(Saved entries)
Segment Open

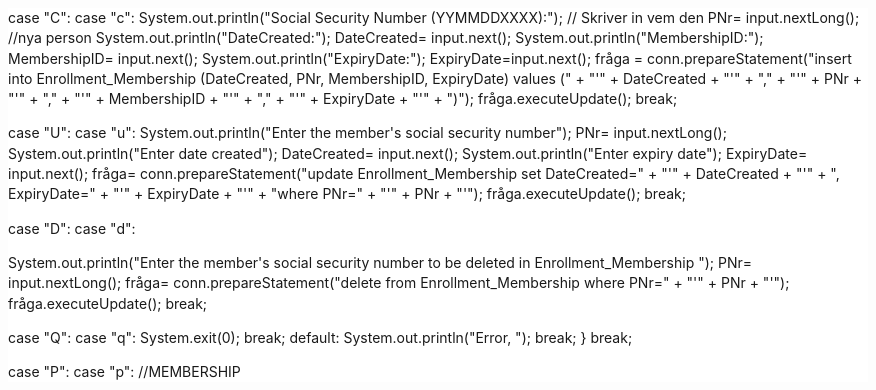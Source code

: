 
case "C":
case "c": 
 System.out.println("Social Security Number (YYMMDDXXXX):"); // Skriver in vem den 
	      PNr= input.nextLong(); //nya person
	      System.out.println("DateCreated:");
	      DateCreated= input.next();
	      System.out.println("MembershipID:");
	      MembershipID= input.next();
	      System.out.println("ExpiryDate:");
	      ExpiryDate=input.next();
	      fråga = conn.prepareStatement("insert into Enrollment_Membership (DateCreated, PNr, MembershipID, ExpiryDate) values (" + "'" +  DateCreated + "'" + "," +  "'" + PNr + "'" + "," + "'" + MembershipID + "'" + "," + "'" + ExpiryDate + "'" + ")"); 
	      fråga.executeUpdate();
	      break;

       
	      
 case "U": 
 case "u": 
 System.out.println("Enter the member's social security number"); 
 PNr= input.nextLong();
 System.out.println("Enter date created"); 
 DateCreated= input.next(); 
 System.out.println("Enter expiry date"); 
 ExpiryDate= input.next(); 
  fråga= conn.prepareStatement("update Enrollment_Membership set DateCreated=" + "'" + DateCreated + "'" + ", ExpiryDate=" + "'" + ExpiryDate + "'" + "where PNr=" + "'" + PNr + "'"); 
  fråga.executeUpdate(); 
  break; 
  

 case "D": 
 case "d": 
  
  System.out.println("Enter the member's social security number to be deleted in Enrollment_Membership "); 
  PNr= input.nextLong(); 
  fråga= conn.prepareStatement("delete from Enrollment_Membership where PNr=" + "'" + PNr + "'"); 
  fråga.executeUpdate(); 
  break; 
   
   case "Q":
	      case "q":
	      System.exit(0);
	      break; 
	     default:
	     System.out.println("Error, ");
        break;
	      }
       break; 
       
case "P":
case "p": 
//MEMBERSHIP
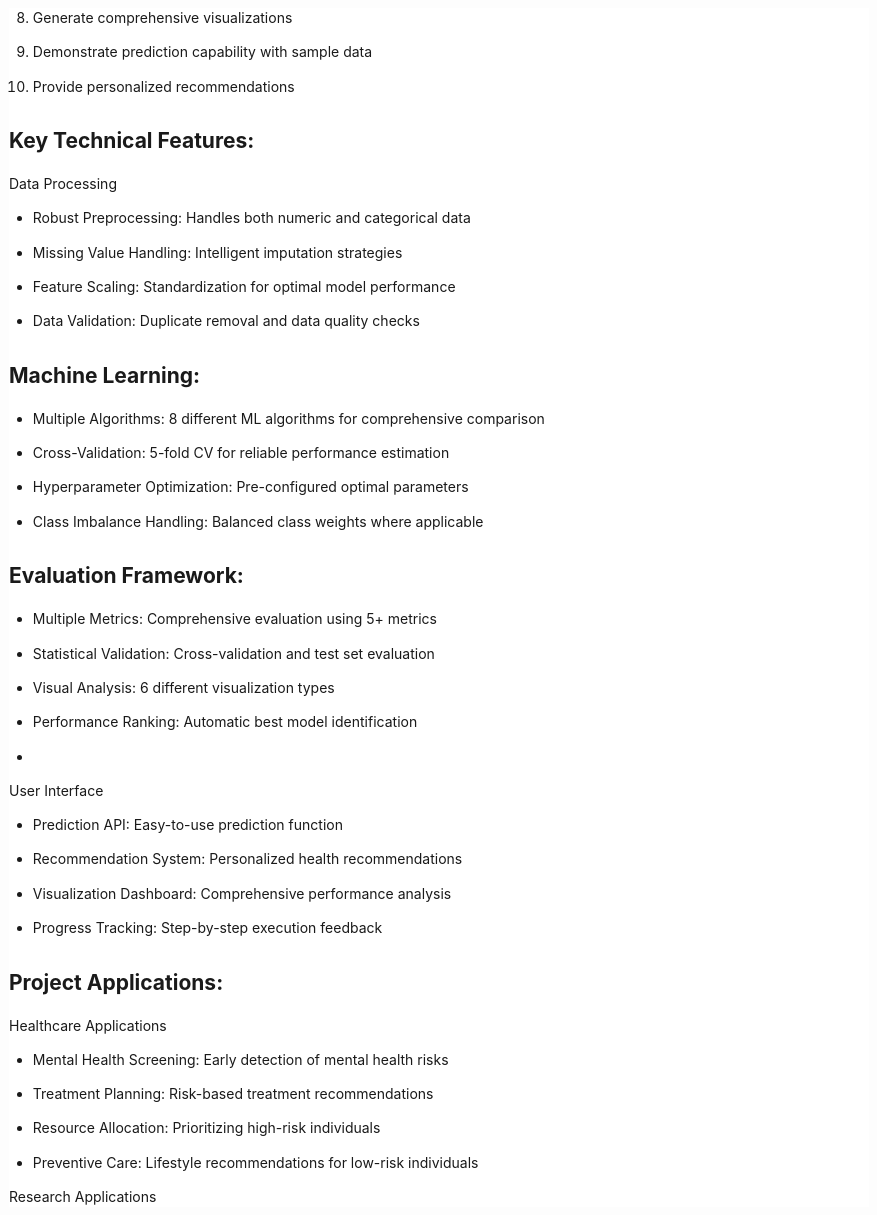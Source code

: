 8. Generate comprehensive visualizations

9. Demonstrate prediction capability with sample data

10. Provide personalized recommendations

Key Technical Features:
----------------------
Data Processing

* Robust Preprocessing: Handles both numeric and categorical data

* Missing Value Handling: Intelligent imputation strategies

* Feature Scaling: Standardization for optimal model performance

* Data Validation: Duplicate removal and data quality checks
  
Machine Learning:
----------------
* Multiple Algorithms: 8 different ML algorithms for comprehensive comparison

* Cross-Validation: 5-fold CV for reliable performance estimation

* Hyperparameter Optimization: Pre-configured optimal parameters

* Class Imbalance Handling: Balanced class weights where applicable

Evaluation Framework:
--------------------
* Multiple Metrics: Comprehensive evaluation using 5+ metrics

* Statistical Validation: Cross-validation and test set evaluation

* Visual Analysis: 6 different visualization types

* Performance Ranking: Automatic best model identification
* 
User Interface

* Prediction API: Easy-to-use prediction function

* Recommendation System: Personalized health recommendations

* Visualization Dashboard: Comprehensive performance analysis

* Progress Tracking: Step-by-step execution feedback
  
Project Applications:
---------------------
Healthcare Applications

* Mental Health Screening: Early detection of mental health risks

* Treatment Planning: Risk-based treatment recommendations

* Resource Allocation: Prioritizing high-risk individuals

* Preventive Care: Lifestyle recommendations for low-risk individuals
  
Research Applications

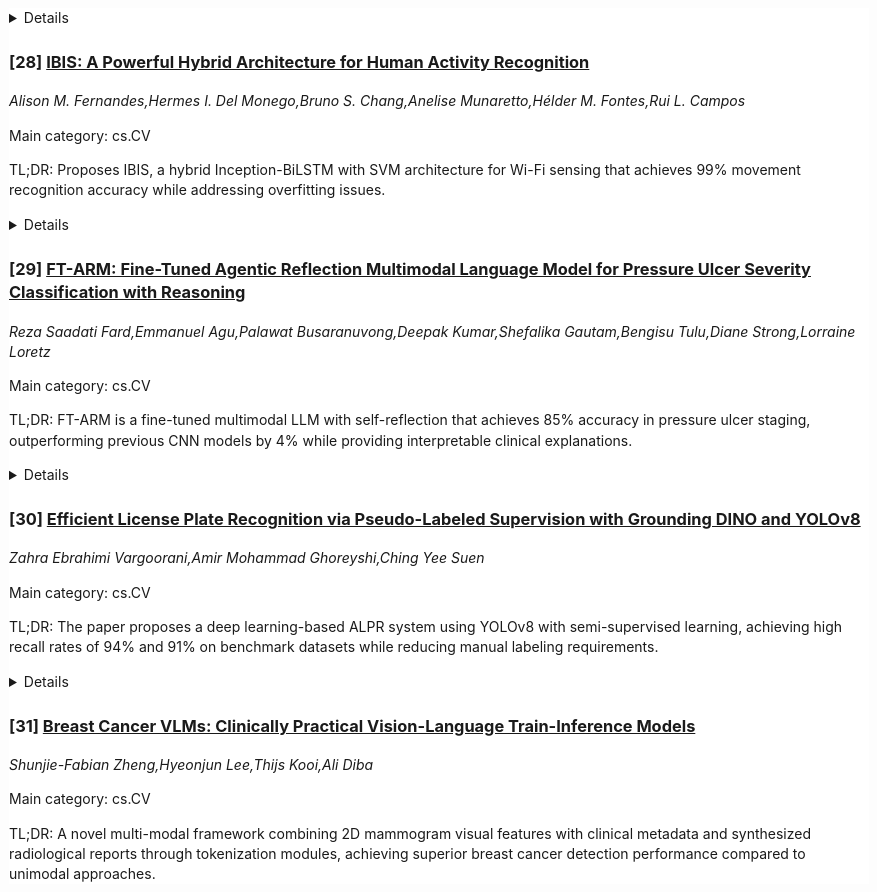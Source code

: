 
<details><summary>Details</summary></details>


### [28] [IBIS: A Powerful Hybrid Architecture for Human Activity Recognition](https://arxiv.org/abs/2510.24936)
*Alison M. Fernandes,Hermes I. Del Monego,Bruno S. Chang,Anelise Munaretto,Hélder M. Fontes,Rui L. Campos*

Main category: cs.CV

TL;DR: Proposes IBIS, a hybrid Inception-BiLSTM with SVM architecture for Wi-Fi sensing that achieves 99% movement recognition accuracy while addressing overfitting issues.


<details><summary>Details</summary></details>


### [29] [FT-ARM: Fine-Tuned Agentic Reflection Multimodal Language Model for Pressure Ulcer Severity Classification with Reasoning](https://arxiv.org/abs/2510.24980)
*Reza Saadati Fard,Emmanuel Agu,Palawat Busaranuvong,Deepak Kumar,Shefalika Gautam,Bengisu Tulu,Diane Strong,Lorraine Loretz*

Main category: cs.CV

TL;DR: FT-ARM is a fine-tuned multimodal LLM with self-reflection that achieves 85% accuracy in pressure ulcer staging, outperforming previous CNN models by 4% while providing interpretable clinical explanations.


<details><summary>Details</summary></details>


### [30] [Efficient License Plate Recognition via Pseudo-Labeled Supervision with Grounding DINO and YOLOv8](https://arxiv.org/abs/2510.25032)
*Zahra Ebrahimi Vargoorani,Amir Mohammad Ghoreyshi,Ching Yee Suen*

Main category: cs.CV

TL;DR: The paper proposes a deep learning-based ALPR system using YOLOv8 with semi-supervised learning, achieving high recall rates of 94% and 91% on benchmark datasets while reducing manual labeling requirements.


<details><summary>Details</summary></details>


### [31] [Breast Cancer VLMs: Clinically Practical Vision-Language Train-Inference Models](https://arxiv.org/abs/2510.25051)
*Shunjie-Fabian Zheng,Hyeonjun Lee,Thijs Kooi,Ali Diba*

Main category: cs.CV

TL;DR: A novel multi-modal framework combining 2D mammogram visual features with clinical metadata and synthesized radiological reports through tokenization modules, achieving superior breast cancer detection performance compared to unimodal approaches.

Segment Closed
Segment Open

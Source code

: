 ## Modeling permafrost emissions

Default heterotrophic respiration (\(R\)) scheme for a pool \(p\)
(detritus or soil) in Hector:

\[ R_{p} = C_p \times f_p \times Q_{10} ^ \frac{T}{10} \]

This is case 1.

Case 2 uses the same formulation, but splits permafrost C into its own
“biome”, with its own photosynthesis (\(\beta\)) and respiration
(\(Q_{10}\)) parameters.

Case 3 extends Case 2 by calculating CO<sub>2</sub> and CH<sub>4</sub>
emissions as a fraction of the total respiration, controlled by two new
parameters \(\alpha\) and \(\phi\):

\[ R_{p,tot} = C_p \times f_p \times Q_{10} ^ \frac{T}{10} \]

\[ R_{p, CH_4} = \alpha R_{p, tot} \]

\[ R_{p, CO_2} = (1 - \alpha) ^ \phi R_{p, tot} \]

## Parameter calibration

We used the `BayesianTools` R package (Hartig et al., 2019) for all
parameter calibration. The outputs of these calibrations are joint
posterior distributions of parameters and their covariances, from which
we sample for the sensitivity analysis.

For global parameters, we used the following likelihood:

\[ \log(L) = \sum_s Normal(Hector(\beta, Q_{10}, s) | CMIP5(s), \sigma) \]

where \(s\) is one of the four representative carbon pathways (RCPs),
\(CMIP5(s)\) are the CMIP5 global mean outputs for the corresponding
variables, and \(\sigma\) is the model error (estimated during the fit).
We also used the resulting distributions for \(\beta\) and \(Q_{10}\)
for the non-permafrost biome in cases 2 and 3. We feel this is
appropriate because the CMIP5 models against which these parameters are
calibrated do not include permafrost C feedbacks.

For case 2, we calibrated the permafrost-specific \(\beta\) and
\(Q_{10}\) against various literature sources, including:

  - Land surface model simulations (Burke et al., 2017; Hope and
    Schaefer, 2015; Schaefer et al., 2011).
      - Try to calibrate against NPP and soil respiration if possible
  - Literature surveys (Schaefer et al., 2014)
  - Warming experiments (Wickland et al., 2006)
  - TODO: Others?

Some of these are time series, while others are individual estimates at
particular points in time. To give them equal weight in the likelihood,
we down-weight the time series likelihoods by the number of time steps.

Segment Closed

ACTION ITEM = Copy the entries above exactly, but only from the line holding "for the non-permafrost" through the line holding "we down-weight the", both included.

REPLY TO THE EXERCISE =
for the non-permafrost biome in cases 2 and 3. We feel this is
appropriate because the CMIP5 models against which these parameters are
calibrated do not include permafrost C feedbacks.

For case 2, we calibrated the permafrost-specific \(\beta\) and
\(Q_{10}\) against various literature sources, including:

  - Land surface model simulations (Burke et al., 2017; Hope and
    Schaefer, 2015; Schaefer et al., 2011).
      - Try to calibrate against NPP and soil respiration if possible
  - Literature surveys (Schaefer et al., 2014)
  - Warming experiments (Wickland et al., 2006)
  - TODO: Others?

Some of these are time series, while others are individual estimates at
particular points in time. To give them equal weight in the likelihood,
we down-weight the time series likelihoods by the number of time steps.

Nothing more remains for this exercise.